··· WORKING DATA ···

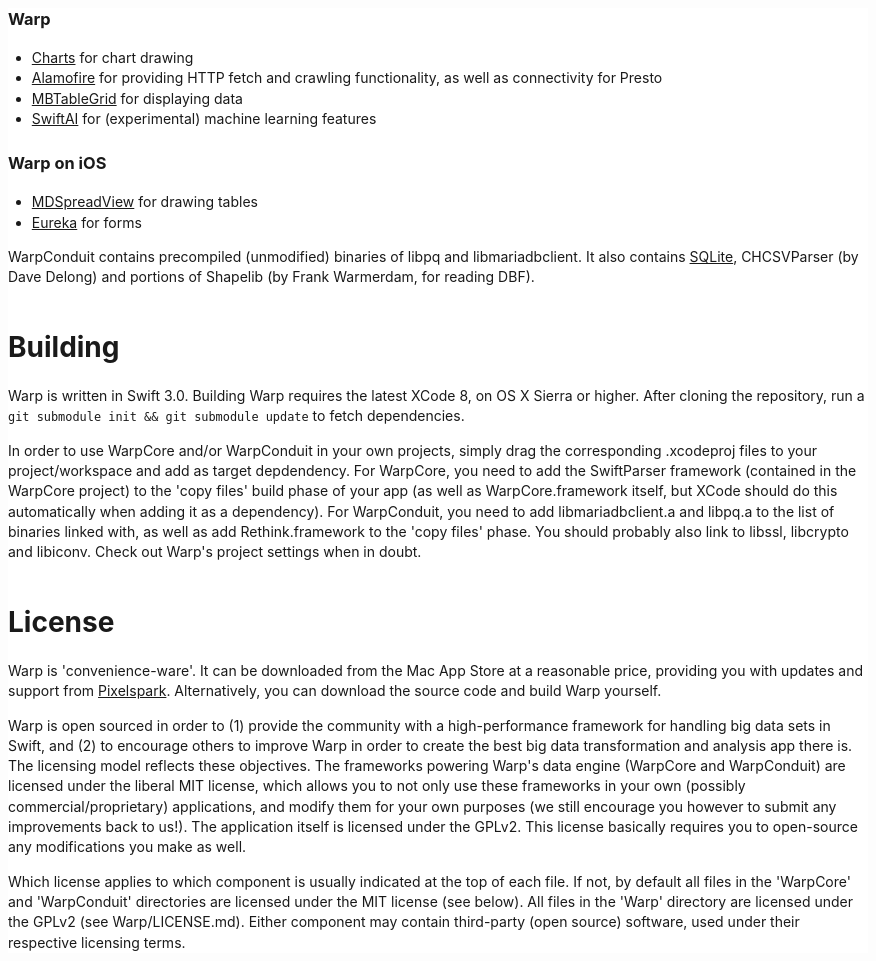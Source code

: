 ### Warp
* [Charts](https://github.com/danielgindi/Charts) for chart drawing
* [Alamofire](https://github.com/Alamofire/Alamofire) for providing HTTP fetch and crawling functionality, as well as connectivity for Presto
* [MBTableGrid](https://github.com/pixelspark/mbtablegrid) for displaying data
* [SwiftAI](https://github.com/collinhundley/Swift-AI) for (experimental) machine learning features


### Warp on iOS
* [MDSpreadView](https://github.com/mochidev/MDSpreadView) for drawing tables
* [Eureka](https://github.com/xmartlabs/Eureka) for forms


WarpConduit contains precompiled (unmodified) binaries of libpq and libmariadbclient. It also contains [SQLite](http://www.sqlite.org), CHCSVParser (by Dave Delong) and portions of Shapelib (by Frank Warmerdam, for reading DBF). 

# Building

Warp is written in Swift 3.0. Building Warp requires the latest XCode 8, on OS X Sierra or higher. After cloning the repository, run a `git submodule init && git submodule update` to fetch dependencies.

In order to use WarpCore and/or WarpConduit in your own projects, simply drag the corresponding .xcodeproj files to your project/workspace and add as target depdendency. For WarpCore, you need to add the SwiftParser framework (contained in the WarpCore project) to the 'copy files' build phase of your app (as well as WarpCore.framework itself, but XCode should do this automatically when adding it as a dependency). For WarpConduit, you need to add libmariadbclient.a and libpq.a to the list of binaries linked with, as well as add Rethink.framework to the 'copy files' phase. You should probably also link to libssl, libcrypto and libiconv. Check out Warp's project settings when in doubt.

# License

Warp is 'convenience-ware'. It can be downloaded from the Mac App Store at a reasonable price, providing you with updates and support from [Pixelspark](https://pixelspark.nl). Alternatively, you can download the source code and build Warp yourself. 

Warp is open sourced in order to (1) provide the community with a high-performance framework for handling big data sets in Swift, and (2) to encourage others to improve Warp in order to create the best big data transformation and analysis app there is. The licensing model reflects these objectives. The frameworks powering Warp's data engine (WarpCore and WarpConduit) are licensed under the liberal MIT license, which allows you to not only use these frameworks in your own (possibly commercial/proprietary) applications, and modify them for your own purposes (we still encourage you however to submit any improvements back to us!). The application itself is licensed under the GPLv2. This license basically requires you to open-source any modifications you make as well. 

Which license applies to which component is usually indicated at the top of each file. If not, by default all files in the 'WarpCore' and 'WarpConduit' directories are licensed under the MIT license (see below). All files in the 'Warp' directory are licensed under the GPLv2 (see Warp/LICENSE.md). Either component may contain third-party (open source) software, used under their respective licensing terms.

···

**WHAT THE TASK ASKS**: Above are the entries. Quote exactly the lines from the one bearing "for chart drawing" through the one bearing "Warp is written".

**EXERCISE OUTPUT**:
* [Charts](https://github.com/danielgindi/Charts) for chart drawing
* [Alamofire](https://github.com/Alamofire/Alamofire) for providing HTTP fetch and crawling functionality, as well as connectivity for Presto
* [MBTableGrid](https://github.com/pixelspark/mbtablegrid) for displaying data
* [SwiftAI](https://github.com/collinhundley/Swift-AI) for (experimental) machine learning features


### Warp on iOS
* [MDSpreadView](https://github.com/mochidev/MDSpreadView) for drawing tables
* [Eureka](https://github.com/xmartlabs/Eureka) for forms


WarpConduit contains precompiled (unmodified) binaries of libpq and libmariadbclient. It also contains [SQLite](http://www.sqlite.org), CHCSVParser (by Dave Delong) and portions of Shapelib (by Frank Warmerdam, for reading DBF). 

# Building

Warp is written in Swift 3.0. Building Warp requires the latest XCode 8, on OS X Sierra or higher. After cloning the repository, run a `git submodule init && git submodule update` to fetch dependencies.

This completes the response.